[Saved entries]
———

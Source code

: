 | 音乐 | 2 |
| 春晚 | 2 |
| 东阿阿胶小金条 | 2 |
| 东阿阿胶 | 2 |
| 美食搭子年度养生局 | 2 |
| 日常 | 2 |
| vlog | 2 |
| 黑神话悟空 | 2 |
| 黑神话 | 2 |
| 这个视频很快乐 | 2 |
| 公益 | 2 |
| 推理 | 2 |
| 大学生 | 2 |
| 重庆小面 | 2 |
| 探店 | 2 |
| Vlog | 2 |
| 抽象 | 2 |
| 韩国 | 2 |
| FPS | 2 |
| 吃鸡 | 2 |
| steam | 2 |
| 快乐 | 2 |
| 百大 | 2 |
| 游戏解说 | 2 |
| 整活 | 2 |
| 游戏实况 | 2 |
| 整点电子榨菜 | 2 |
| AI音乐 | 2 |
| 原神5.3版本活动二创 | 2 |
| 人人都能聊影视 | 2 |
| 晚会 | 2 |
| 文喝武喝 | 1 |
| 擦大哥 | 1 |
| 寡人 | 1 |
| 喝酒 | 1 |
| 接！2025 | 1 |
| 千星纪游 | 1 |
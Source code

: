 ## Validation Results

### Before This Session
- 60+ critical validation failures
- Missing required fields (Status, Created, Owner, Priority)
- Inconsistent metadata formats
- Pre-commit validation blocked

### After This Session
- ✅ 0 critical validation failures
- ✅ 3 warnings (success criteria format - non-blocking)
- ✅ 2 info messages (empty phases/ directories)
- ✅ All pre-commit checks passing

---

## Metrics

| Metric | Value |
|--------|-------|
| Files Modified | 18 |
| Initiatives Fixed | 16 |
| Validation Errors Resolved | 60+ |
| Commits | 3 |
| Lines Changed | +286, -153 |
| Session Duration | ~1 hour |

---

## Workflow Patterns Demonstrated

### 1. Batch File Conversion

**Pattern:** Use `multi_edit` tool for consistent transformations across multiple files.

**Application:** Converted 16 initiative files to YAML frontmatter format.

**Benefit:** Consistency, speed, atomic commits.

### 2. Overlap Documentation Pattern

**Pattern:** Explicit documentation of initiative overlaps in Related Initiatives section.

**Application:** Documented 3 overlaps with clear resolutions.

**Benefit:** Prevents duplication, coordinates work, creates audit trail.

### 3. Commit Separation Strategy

———

• _Task to complete_:
Locate and copy each line in the data above that includes the word "overlaps".

• _Answer box_:
**Pattern:** Explicit documentation of initiative overlaps in Related Initiatives section.
**Application:** Documented 3 overlaps with clear resolutions.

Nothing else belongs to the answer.